Valero plans to run refineries at up to 95% capacity in Q2 as supply disruptions support strong refining margins and drive improved earnings performance.

(Reuters) — Valero Energy Corp. is running its 13 refineries in the United States and Britain at up to 95% of their combined total throughput capacity of 3 million barrels per day (bpd).

The refineries will operate in a range between 92% and 95% in the second quarter, the company said in a conference call on Thursday to discuss first-quarter results.

The company's 380,000-bpd Port Arthur, Texas, refinery is restarting the large crude distillation unit (CDU) after the refinery was shut because of a March 23 explosion and fire on a hydrotreater, and expects to return the refinery to "fairly normal" production rates by May 1.

The small CDU restarted earlier in April and returned several other units to production.
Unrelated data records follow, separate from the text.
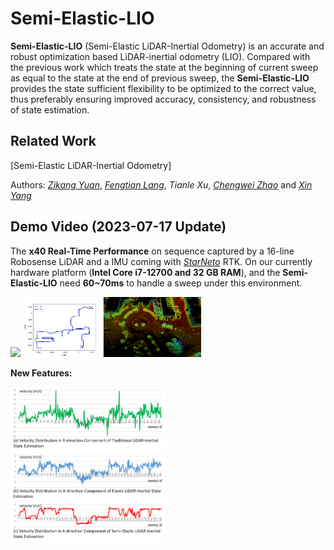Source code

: # Semi-Elastic-LIO

**Semi-Elastic-LIO** (Semi-Elastic LiDAR-Inertial Odometry) is an accurate and robust optimization based LiDAR-inertial odometry (LIO). Compared with the previous work which treats the state at the beginning of current sweep as equal to the state at the end of previous sweep, the **Semi-Elastic-LIO** provides the state sufficient flexibility to be optimized to the correct value, thus preferably ensuring improved accuracy, consistency, and robustness of state estimation.

## Related Work

[Semi-Elastic LiDAR-Inertial Odometry]

Authors: [*Zikang Yuan*](https://scholar.google.com/citations?hl=zh-CN&user=acxdM9gAAAAJ), [*Fengtian Lang*](https://scholar.google.com/citations?hl=zh-CN&user=zwgGSkEAAAAJ&view_op=list_works&gmla=ABEO0Yrl4-YPuowyntSYyCW760yxM5-IWkF8FGV4t9bs9qz1oWrqnlHmPdbt7LMcMDc04kl2puqRR4FaZvaCUONsX7MQhuAC6a--VS2pTsuwj-CyKgWp3iWDP2TS0I__Zui5da4), *Tianle Xu*, [*Chengwei Zhao*](https://github.com/chengwei0427) and [*Xin Yang*](https://scholar.google.com/citations?user=lsz8OOYAAAAJ&hl=zh-CN)

## Demo Video (2023-07-17 Update)

The **x40 Real-Time Performance** on sequence captured by a 16-line Robosense LiDAR and a IMU coming with [*StarNeto*](http://www.starneto.com/) RTK. On our currently hardware platform (**Intel Core i7-12700 and 32 GB RAM**), and the **Semi-Elastic-LIO** need **60~70ms** to handle a sweep under this environment.

<div align="left">
<img src="doc/demo_gif.gif" width=33.3% />
<img src="doc/nclt_result.png" width=56.6% />
</div>

**New Features:**

<div align="left">
<img src="doc/velocity_consistency.png" width=49% />
</div>
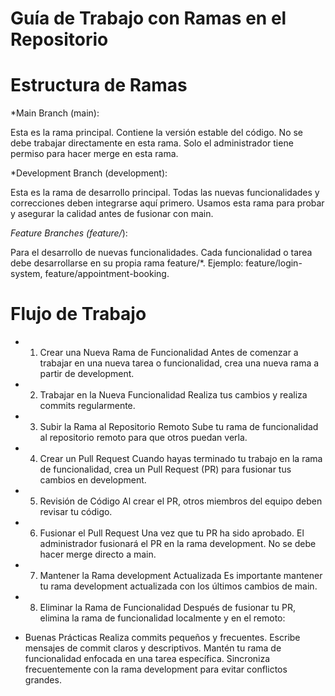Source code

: # Guía de Trabajo con Ramas en el Repositorio

# Estructura de Ramas

*Main Branch (main):

Esta es la rama principal. Contiene la versión estable del código.
No se debe trabajar directamente en esta rama.
Solo el administrador tiene permiso para hacer merge en esta rama.

*Development Branch (development):

Esta es la rama de desarrollo principal. Todas las nuevas funcionalidades y correcciones deben integrarse aquí primero.
Usamos esta rama para probar y asegurar la calidad antes de fusionar con main.

*Feature Branches (feature/*):

Para el desarrollo de nuevas funcionalidades.
Cada funcionalidad o tarea debe desarrollarse en su propia rama feature/*.
Ejemplo: feature/login-system, feature/appointment-booking.


# Flujo de Trabajo

* 1. Crear una Nueva Rama de Funcionalidad
Antes de comenzar a trabajar en una nueva tarea o funcionalidad, crea una nueva rama a partir de development.

* 2. Trabajar en la Nueva Funcionalidad
Realiza tus cambios y realiza commits regularmente.

* 3. Subir la Rama al Repositorio Remoto
Sube tu rama de funcionalidad al repositorio remoto para que otros puedan verla.

* 4. Crear un Pull Request
Cuando hayas terminado tu trabajo en la rama de funcionalidad, crea un Pull Request (PR) para fusionar tus cambios en development.

* 5. Revisión de Código
Al crear el PR, otros miembros del equipo deben revisar tu código.

* 6. Fusionar el Pull Request
Una vez que tu PR ha sido aprobado. El administrador fusionará el PR en la rama development. No se debe hacer merge directo a main.

* 7. Mantener la Rama development Actualizada
Es importante mantener tu rama development actualizada con los últimos cambios de main.

* 8. Eliminar la Rama de Funcionalidad
Después de fusionar tu PR, elimina la rama de funcionalidad localmente y en el remoto:

* Buenas Prácticas
Realiza commits pequeños y frecuentes.
Escribe mensajes de commit claros y descriptivos.
Mantén tu rama de funcionalidad enfocada en una tarea específica.
Sincroniza frecuentemente con la rama development para evitar conflictos grandes.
Until the large CDU restarts, the refinery is operating at reduced levels, Valero said.

Valero's second-quarter throughput levels reflect not only the Port Arthur refinery restart, but the permanent closure this month of Valero's refinery in Benicia, California.

The company expects refining margins, lifted because of the closure of the Strait of Hormuz amid the Iran conflict, to remain high for six months to a year after the strait reopens.
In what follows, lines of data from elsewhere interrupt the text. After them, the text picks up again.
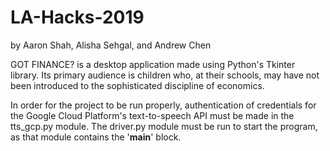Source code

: # LA-Hacks-2019
by Aaron Shah, Alisha Sehgal, and Andrew Chen

GOT FINANCE? is a desktop application made using Python's Tkinter library. Its primary audience is children who, at their schools, may have not been introduced to the sophisticated discipline of economics.

In order for the project to be run properly, authentication of credentials for the Google Cloud Platform's text-to-speech API must be made in the tts_gcp.py module. The driver.py module must be run to start the program, as that module contains the '__main__' block.
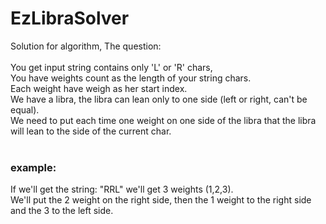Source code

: # EzLibraSolver

Solution for algorithm, The question:<br/>
<br/>
You get input string contains only 'L' or 'R' chars,<br/>
You have weights count as the length of your string chars.<br/>
Each weight have weigh as her start index.<br/>
We have a libra, the libra can lean only to one side (left or right, can't be equal).<br/>
We need to put each time one weight on one side of the libra that the libra will lean to the side of the current char.<br/>
<br/>
### example:<br/>
If we'll get the string: "RRL" we'll get 3 weights (1,2,3).<br/>
We'll put the 2 weight on the right side, then the 1 weight to the right side and the 3 to the left side.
That is the time Valero believes will be necessary to restore refined product inventories to pre-conflict levels.

Valero said the Port Arthur hydrotreater explosion and fire could lead to higher capital spending in 2026, adding it will update guidance once costs and repair timelines are clearer.

Valero is also progressing with the optimization project of the gasoline-producing fluid catalytic cracker at the 215,000-bpd St. Charles Refinery in Norco, Louisiana. The project is a $230 million investment, expected to start in the third quarter.
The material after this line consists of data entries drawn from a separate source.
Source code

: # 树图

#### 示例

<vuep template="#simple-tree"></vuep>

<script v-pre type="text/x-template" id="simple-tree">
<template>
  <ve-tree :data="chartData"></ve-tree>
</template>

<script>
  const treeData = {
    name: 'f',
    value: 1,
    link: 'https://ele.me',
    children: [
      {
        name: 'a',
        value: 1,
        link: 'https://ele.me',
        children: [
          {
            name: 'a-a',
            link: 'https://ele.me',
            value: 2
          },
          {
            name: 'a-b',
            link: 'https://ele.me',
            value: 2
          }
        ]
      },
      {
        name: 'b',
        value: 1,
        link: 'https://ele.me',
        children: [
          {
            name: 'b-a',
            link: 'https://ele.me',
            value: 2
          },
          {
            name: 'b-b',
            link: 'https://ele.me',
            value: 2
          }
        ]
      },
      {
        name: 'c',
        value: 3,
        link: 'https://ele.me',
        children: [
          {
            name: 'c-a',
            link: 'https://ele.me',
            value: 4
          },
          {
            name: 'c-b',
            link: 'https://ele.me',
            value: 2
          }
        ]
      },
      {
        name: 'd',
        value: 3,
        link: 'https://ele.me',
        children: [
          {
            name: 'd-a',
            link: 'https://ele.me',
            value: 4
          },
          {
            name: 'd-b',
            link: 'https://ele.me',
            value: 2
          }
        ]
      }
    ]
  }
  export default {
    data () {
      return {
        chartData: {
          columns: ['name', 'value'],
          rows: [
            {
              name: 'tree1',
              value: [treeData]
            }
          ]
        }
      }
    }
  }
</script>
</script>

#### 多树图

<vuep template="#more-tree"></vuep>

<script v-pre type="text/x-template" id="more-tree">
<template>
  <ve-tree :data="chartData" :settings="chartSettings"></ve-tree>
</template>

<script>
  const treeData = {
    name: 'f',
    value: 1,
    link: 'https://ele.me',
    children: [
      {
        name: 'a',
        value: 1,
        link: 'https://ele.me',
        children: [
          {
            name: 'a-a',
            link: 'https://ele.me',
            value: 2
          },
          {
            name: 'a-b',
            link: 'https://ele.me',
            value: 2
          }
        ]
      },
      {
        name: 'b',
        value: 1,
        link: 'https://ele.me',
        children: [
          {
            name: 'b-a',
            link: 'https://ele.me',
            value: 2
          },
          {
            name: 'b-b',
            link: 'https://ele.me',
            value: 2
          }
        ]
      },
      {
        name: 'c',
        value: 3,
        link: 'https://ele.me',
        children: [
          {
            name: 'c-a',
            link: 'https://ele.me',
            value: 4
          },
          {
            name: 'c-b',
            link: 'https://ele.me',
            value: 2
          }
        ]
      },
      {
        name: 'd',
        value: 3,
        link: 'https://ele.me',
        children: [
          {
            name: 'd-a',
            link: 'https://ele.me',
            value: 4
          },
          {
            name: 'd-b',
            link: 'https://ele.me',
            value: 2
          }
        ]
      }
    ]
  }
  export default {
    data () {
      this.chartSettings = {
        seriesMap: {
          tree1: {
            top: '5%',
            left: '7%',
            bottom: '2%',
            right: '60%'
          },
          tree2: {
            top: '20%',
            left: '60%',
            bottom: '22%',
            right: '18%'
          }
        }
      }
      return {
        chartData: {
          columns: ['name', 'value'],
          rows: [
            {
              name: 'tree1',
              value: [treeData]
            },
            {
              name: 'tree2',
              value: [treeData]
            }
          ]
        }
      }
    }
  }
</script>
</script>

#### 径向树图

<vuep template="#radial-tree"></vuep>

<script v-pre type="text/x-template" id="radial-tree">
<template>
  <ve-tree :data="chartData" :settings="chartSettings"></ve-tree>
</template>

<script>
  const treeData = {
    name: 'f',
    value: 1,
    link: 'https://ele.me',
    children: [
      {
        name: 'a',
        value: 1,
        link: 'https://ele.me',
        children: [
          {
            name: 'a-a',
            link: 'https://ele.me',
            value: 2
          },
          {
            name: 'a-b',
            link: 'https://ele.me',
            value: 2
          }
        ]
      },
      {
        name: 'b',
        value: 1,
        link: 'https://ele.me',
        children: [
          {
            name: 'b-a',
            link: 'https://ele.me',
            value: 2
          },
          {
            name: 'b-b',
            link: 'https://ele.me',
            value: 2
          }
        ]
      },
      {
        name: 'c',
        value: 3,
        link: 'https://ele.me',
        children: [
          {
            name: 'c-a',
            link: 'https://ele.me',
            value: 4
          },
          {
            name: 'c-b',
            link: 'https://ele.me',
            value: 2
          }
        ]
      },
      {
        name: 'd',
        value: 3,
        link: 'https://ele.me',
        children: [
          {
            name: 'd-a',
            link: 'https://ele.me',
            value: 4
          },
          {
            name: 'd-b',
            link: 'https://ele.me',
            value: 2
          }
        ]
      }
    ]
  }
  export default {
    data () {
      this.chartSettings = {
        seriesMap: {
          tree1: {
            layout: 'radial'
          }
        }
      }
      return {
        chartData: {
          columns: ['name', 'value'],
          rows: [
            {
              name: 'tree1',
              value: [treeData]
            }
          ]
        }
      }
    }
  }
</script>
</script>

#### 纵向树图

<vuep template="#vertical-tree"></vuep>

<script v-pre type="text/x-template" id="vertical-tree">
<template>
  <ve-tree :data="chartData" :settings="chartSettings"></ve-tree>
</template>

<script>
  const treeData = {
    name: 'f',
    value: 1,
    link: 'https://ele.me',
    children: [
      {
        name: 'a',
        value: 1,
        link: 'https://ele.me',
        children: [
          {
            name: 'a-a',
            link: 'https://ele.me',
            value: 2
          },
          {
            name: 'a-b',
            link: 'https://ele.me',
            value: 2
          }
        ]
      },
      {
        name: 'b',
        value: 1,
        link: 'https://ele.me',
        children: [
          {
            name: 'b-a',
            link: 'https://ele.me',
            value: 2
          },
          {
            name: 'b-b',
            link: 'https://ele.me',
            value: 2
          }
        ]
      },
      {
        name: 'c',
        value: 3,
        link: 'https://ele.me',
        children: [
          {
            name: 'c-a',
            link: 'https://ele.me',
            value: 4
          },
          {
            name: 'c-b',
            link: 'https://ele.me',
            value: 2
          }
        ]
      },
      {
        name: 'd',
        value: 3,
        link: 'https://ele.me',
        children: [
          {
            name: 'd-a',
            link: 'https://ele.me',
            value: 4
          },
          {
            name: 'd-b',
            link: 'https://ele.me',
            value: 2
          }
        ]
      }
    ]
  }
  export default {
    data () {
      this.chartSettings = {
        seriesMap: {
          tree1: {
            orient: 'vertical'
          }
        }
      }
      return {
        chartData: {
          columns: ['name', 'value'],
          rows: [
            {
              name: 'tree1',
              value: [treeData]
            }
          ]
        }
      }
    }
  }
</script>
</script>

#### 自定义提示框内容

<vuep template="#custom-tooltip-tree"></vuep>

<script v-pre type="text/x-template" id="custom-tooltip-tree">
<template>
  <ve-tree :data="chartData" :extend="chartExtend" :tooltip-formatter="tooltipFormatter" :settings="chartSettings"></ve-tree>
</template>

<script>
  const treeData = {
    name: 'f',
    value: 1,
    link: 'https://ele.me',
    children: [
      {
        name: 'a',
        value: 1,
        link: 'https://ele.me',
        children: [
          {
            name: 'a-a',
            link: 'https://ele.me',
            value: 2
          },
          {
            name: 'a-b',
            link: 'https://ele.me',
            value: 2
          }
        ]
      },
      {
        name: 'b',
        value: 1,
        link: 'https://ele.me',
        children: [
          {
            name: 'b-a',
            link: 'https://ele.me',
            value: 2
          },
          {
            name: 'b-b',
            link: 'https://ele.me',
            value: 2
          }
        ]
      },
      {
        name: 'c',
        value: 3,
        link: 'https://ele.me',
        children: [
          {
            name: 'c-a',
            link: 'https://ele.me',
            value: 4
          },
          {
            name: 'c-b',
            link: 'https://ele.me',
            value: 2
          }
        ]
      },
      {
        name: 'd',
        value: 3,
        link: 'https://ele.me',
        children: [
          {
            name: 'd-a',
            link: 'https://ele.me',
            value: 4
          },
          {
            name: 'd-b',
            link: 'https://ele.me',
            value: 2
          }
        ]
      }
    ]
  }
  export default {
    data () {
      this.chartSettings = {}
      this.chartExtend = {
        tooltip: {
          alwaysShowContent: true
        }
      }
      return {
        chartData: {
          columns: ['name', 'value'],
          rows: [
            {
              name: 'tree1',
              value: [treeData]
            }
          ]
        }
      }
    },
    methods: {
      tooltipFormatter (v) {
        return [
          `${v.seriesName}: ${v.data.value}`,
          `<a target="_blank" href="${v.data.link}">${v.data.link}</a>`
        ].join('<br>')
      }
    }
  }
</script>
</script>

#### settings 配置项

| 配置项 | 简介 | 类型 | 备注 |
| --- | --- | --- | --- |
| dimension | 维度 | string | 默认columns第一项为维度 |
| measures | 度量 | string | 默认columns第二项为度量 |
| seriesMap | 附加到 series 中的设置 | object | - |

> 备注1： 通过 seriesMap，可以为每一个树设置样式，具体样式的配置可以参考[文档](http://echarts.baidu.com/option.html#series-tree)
The company's refining business posted operating earnings of $1.8 billion, compared with a loss of $530 million a year earlier. Refining margin per barrel rose to $14.90 from $9.78, while throughput volumes increased 3.6% to 2.9 million bpd.

Valero's renewable diesel swung to a profit of $139 million, while ethanol income rose to $90 million.

"We believe the bear case on Valero overlooks the magnitude of global supply disruptions and the resulting impact of product shortages on the earnings power of what we view as a best-in-class refiner," said UBS analysts.

Rival Phillips 66 posted a surprise first-quarter profit helped by higher refining margins and capacity utilization.

San Antonio, Texas-based Valero reported an adjusted profit of $4.22 per share for the three months ended March 31, compared with analysts' expectations of $3.16 per share, according to data compiled by LSEG.